RECORD EXTRACTS:
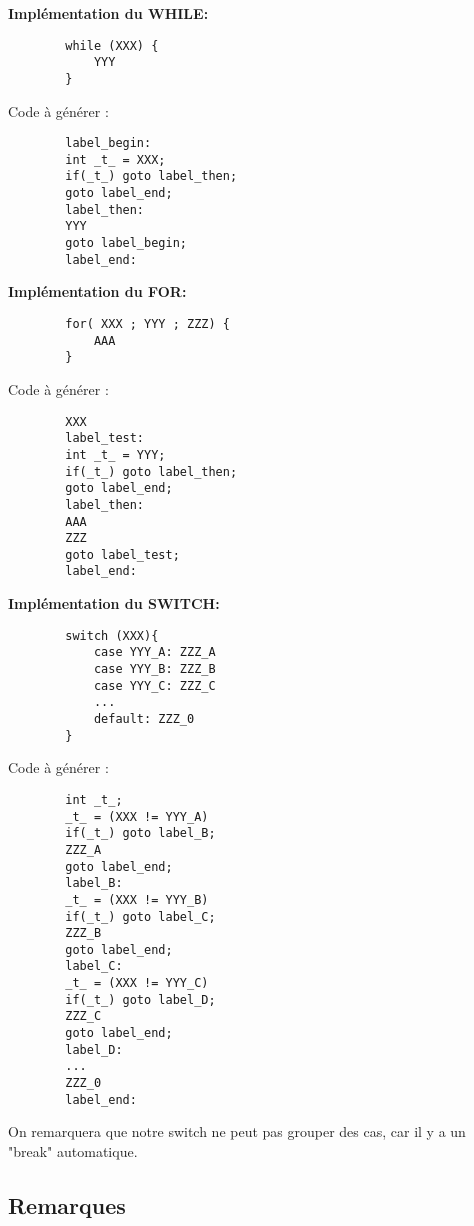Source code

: \documentclass[12pt, a4paper]{article}
\begin{document}
\textbf{Implémentation du WHILE:}
\begin{codequote}
    \begin{verbatim}
        while (XXX) {
            YYY
        }
    \end{verbatim}
\end{codequote}
Code à générer :
\begin{codequote}
    \begin{verbatim}
        label_begin:
        int _t_ = XXX;
        if(_t_) goto label_then;
        goto label_end;
        label_then:
        YYY
        goto label_begin;
        label_end:
    \end{verbatim}
\end{codequote}


\textbf{Implémentation du FOR:}
\begin{codequote}
    \begin{verbatim}
        for( XXX ; YYY ; ZZZ) {
            AAA
        }
    \end{verbatim}
\end{codequote}
Code à générer :
\begin{codequote}
    \begin{verbatim}
        XXX
        label_test:
        int _t_ = YYY;
        if(_t_) goto label_then;
        goto label_end;
        label_then:
        AAA
        ZZZ
        goto label_test;
        label_end:
    \end{verbatim}
\end{codequote}


\textbf{Implémentation du SWITCH:}
\begin{codequote}
    \begin{verbatim}
        switch (XXX){
            case YYY_A: ZZZ_A
            case YYY_B: ZZZ_B
            case YYY_C: ZZZ_C
            ...
            default: ZZZ_0 
        }
    \end{verbatim}
\end{codequote}
Code à générer :
\begin{codequote}
    \begin{verbatim}
        int _t_;
        _t_ = (XXX != YYY_A)
        if(_t_) goto label_B;
        ZZZ_A
        goto label_end;
        label_B:
        _t_ = (XXX != YYY_B)
        if(_t_) goto label_C;
        ZZZ_B
        goto label_end;
        label_C:
        _t_ = (XXX != YYY_C)
        if(_t_) goto label_D;
        ZZZ_C
        goto label_end;
        label_D:
        ...
        ZZZ_0
        label_end:
    \end{verbatim}
\end{codequote}
On remarquera que notre switch ne peut pas grouper des cas, car il y a un "break" automatique.

\subsection*{Remarques}
\end{document}
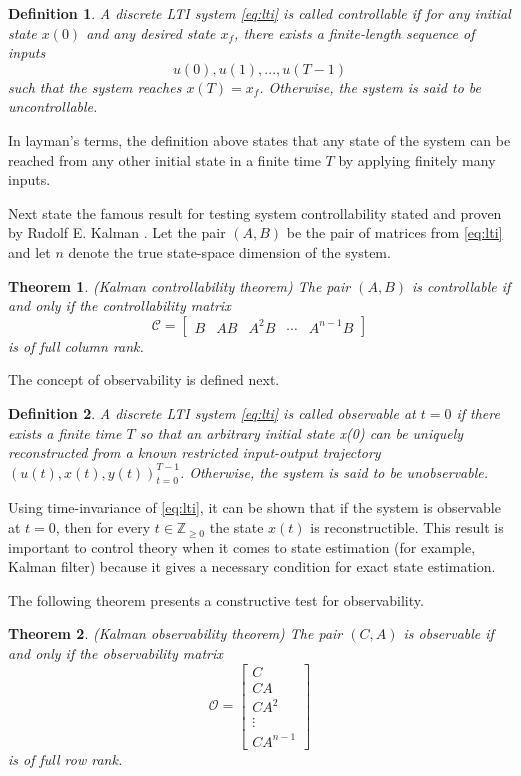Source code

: \documentclass[12pt,a4paper]{report}
\newtheorem{definition}{Definition}
\newtheorem{theorem}{Theorem}
\begin{document}
\begin{definition}
    A discrete LTI system \eqref{eq:lti} is called controllable if for any initial state $x(0)$ and any desired state $x_f$, there exists
    a finite-length sequence of inputs
    \[u(0), u(1), ..., u(T-1)\]
    such that the system reaches \(x(T) = x_f\). Otherwise, the system is said to be uncontrollable.
\end{definition}

In layman's terms, the definition above states that any state of the system can be reached from any other initial state in a finite time $T$ by applying finitely many inputs.

Next state the famous result for testing system controllability stated and proven by Rudolf E. Kalman \cite{kalman1960newapproach}. Let the pair $(A, B)$ be the pair of matrices from \eqref{eq:lti} and let $n$ denote
the true state-space dimension of the system.

\begin{theorem}(Kalman controllability theorem)
    The pair $(A, B)$ is controllable if and only if the controllability matrix
    \[ \mathcal{C} = \begin{bmatrix} B & AB & A^{2}B & \cdots & A^{n-1}B\end{bmatrix}\]
    is of full column rank.
    \label{thm:ctrb}
\end{theorem}

The concept of observability is defined next.

\begin{definition}
    A discrete LTI system \eqref{eq:lti} is called observable at $t = 0$ if there exists a finite time $T$ so that an arbitrary initial state x(0) can be uniquely reconstructed from a known
    restricted input-output trajectory \(\left(u(t), x(t), y(t) \right)_{t=0}^{T-1}\). Otherwise, the system is said to be unobservable.
\end{definition}

Using time-invariance of \eqref{eq:lti}, it can be shown that if the system is observable at $t = 0$, then for every  \(t \in \mathbb{Z}_{\ge 0}\) the state $x(t)$ is reconstructible.
This result is important to control theory when it comes to state estimation (for example, Kalman filter) because it gives a necessary condition for exact state estimation.

The following theorem presents a constructive test for observability.

\begin{theorem}(Kalman observability theorem)
    The pair $(C, A)$ is observable if and only if the observability matrix
    \[ \mathcal{O} = \begin{bmatrix} C \\ CA \\ CA^{2} \\ \vdots \\ CA^{n-1}\end{bmatrix}\]
    is of full row rank.
    \label{thm:obsv}
\end{theorem}
\end{document}
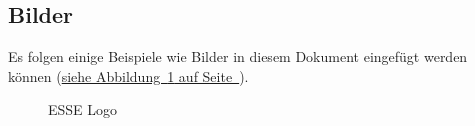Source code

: \documentclass[12pt,a4paper,titlepage,oneside]{scrartcl}
\begin{document}
\subsection{Bilder}

Es folgen einige Beispiele wie Bilder in diesem Dokument eingefügt werden können
(\hyperref[fig:logo1]{siehe Abbildung~\ref*{fig:logo1} auf Seite~\pageref*{fig:logo1}}).

\begin{figure}[h!]
  \centering
  \caption{ESSE Logo}
  \label{fig:logo1}
\end{figure}


%
%
\end{document}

EXERCISE GOAL: Count every line in the entries above where the word "documentclass" appears; respond with the number alone.

WRITTEN SOLUTION: 3